Extracted information =>
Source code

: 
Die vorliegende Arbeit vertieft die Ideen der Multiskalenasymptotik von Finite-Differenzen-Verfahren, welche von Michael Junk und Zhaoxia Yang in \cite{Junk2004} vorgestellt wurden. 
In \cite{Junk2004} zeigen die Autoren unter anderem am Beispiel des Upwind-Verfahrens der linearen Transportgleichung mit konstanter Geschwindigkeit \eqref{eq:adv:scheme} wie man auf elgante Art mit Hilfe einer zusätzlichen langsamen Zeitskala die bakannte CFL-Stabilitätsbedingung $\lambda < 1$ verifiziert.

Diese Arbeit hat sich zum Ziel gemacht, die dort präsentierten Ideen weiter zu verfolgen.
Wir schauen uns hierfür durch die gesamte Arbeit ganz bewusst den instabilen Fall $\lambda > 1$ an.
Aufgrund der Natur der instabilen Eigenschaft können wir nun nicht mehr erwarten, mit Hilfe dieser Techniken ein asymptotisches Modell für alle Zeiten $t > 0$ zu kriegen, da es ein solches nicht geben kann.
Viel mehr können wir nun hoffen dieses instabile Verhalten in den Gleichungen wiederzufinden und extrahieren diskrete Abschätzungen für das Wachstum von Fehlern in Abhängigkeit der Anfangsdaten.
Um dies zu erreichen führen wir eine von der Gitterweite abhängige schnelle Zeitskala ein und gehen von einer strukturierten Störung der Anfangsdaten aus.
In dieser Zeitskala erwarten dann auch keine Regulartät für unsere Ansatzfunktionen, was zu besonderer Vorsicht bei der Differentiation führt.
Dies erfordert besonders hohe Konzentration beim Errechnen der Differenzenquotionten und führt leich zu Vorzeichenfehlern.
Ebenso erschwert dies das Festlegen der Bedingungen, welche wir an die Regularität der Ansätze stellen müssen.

Task to carry out => The full set of records above must be reproduced exactly in the reply.

Output of the task =>
Source code

: 
Die vorliegende Arbeit vertieft die Ideen der Multiskalenasymptotik von Finite-Differenzen-Verfahren, welche von Michael Junk und Zhaoxia Yang in \cite{Junk2004} vorgestellt wurden. 
In \cite{Junk2004} zeigen die Autoren unter anderem am Beispiel des Upwind-Verfahrens der linearen Transportgleichung mit konstanter Geschwindigkeit \eqref{eq:adv:scheme} wie man auf elgante Art mit Hilfe einer zusätzlichen langsamen Zeitskala die bakannte CFL-Stabilitätsbedingung $\lambda < 1$ verifiziert.

Diese Arbeit hat sich zum Ziel gemacht, die dort präsentierten Ideen weiter zu verfolgen.
Wir schauen uns hierfür durch die gesamte Arbeit ganz bewusst den instabilen Fall $\lambda > 1$ an.
Aufgrund der Natur der instabilen Eigenschaft können wir nun nicht mehr erwarten, mit Hilfe dieser Techniken ein asymptotisches Modell für alle Zeiten $t > 0$ zu kriegen, da es ein solches nicht geben kann.
Viel mehr können wir nun hoffen dieses instabile Verhalten in den Gleichungen wiederzufinden und extrahieren diskrete Abschätzungen für das Wachstum von Fehlern in Abhängigkeit der Anfangsdaten.
Um dies zu erreichen führen wir eine von der Gitterweite abhängige schnelle Zeitskala ein und gehen von einer strukturierten Störung der Anfangsdaten aus.
In dieser Zeitskala erwarten dann auch keine Regulartät für unsere Ansatzfunktionen, was zu besonderer Vorsicht bei der Differentiation führt.
Dies erfordert besonders hohe Konzentration beim Errechnen der Differenzenquotionten und führt leich zu Vorzeichenfehlern.
Ebenso erschwert dies das Festlegen der Bedingungen, welche wir an die Regularität der Ansätze stellen müssen.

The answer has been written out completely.